An icon of American alternative rock, both on stage and at the mixing desk, Steve Albini has died.
The musician, producer and music journalist was confirmed by US music website Pitchfork to have died of a heart attack aged 61, according to staff at his recording studio, Electric Audio.
Hailing from California and based in Chicago for much of his career, Albini was an outspoken critic of the major-label music industry from the beginning, making his name with serrated, noisy rock as part of independent bands like Big Black and Shellac.
But it was his time at the mixing desk, giving shape to some of the most influential albums of the 1990s American alt-rock boom, that secured his place in wider notoriety.
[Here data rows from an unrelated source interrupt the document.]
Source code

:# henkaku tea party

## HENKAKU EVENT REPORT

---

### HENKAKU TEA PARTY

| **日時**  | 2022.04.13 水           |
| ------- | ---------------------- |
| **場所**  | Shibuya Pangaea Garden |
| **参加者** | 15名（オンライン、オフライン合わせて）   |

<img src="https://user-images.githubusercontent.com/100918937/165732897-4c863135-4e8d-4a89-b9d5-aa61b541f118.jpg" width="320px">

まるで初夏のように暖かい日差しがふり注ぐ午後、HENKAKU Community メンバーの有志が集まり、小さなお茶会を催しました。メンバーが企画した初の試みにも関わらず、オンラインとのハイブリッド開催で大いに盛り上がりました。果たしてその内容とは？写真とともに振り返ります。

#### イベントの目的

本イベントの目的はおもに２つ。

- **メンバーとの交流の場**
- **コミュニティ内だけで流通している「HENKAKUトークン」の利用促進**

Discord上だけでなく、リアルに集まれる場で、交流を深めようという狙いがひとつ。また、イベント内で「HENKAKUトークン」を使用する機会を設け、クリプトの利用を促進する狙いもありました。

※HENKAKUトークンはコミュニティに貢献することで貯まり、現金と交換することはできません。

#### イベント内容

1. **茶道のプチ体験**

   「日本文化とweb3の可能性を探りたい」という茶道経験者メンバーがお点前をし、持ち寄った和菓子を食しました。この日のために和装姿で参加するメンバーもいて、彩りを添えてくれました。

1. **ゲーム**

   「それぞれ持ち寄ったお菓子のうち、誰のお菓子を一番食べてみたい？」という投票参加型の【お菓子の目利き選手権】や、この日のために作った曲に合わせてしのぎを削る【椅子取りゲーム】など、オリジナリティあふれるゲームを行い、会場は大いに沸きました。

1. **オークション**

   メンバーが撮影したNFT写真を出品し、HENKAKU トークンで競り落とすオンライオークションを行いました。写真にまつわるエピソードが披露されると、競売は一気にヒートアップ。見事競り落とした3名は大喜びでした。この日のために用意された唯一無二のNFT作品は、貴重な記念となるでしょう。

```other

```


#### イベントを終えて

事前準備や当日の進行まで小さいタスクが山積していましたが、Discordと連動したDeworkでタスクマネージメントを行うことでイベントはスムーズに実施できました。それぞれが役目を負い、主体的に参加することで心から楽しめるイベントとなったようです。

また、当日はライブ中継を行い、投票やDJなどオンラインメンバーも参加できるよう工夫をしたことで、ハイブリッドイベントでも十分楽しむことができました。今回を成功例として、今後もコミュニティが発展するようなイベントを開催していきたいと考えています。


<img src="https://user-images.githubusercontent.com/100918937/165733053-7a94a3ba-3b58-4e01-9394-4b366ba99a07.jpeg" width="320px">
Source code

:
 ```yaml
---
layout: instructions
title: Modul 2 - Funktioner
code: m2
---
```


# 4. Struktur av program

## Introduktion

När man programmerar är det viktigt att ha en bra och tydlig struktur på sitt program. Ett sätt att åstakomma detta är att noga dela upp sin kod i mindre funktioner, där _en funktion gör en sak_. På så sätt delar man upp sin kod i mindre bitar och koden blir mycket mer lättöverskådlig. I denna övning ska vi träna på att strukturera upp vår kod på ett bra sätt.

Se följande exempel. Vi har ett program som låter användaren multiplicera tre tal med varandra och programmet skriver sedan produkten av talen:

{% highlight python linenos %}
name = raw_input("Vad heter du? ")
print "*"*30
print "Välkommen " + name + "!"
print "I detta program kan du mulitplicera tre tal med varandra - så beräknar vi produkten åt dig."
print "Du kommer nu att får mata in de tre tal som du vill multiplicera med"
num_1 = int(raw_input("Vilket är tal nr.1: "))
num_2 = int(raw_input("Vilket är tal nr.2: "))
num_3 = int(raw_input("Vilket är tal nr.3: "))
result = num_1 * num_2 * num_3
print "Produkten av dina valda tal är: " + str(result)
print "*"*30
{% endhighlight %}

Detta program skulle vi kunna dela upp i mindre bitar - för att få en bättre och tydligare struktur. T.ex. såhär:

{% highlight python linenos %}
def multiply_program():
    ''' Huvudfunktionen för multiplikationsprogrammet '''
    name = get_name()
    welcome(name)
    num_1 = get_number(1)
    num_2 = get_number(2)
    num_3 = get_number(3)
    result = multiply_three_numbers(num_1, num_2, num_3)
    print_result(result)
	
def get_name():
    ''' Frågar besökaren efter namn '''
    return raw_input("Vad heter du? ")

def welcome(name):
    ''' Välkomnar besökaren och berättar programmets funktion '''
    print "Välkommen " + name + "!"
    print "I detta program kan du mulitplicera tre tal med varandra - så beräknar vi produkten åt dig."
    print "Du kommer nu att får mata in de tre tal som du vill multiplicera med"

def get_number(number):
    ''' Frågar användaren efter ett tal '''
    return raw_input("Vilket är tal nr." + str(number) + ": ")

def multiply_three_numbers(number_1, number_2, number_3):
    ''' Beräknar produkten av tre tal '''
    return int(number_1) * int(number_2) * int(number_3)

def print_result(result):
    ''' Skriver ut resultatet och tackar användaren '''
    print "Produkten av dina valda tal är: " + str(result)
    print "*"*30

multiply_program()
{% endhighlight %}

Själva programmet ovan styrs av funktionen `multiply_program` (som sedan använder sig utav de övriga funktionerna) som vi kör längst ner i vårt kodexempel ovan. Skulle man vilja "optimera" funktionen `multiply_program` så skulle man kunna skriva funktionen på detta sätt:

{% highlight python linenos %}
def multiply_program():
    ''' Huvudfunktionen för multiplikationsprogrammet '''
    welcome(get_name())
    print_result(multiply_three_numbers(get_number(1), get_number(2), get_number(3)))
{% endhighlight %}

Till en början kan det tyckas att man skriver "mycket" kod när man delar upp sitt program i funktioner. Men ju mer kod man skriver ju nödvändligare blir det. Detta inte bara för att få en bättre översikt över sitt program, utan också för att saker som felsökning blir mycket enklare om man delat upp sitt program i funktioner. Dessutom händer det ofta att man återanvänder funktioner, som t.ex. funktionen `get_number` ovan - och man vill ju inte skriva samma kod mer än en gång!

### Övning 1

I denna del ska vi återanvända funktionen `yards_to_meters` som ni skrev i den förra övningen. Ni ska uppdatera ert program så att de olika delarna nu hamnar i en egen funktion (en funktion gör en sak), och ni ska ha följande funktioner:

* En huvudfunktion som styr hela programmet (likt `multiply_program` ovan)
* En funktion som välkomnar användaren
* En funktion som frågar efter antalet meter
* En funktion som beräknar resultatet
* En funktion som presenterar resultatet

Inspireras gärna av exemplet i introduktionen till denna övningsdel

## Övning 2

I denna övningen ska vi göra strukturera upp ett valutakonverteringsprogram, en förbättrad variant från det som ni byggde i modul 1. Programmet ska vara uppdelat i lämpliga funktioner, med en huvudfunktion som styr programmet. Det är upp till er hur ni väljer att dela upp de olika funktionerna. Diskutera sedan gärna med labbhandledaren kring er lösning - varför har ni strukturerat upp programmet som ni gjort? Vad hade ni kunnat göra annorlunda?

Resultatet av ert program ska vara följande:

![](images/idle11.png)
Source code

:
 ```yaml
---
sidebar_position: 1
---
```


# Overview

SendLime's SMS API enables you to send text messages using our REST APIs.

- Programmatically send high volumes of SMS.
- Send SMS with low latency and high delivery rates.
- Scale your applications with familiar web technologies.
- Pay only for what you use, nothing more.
Known for rejecting expansive studio setups in favour of uncomplicated and raw analogue recordings, Albini lent his edge to Pixies' 'Surfer Rosa', PJ Harvey's 'Rid of Me', and Nirvana's 'In Utero' among many other albums — the latter of which was remixed by label DCG after he completed work, with the 'unlistenable' original mixes later audible on vinyl pressings, and expanded editions of the album's 2013 reissue.
The frontman was also known for courting controversy with provocative band names and song titles — apologising on X in 2021 for doing so 'from an ignorant position of comfort and privilege', and subsequently discussing his regrets in major press interviews.
Albini had last been in Ireland with Shellac in April of 2023, playing in Limerick and two nights in Dublin, hand-picking Irish noise-rockers M(h)aol to support.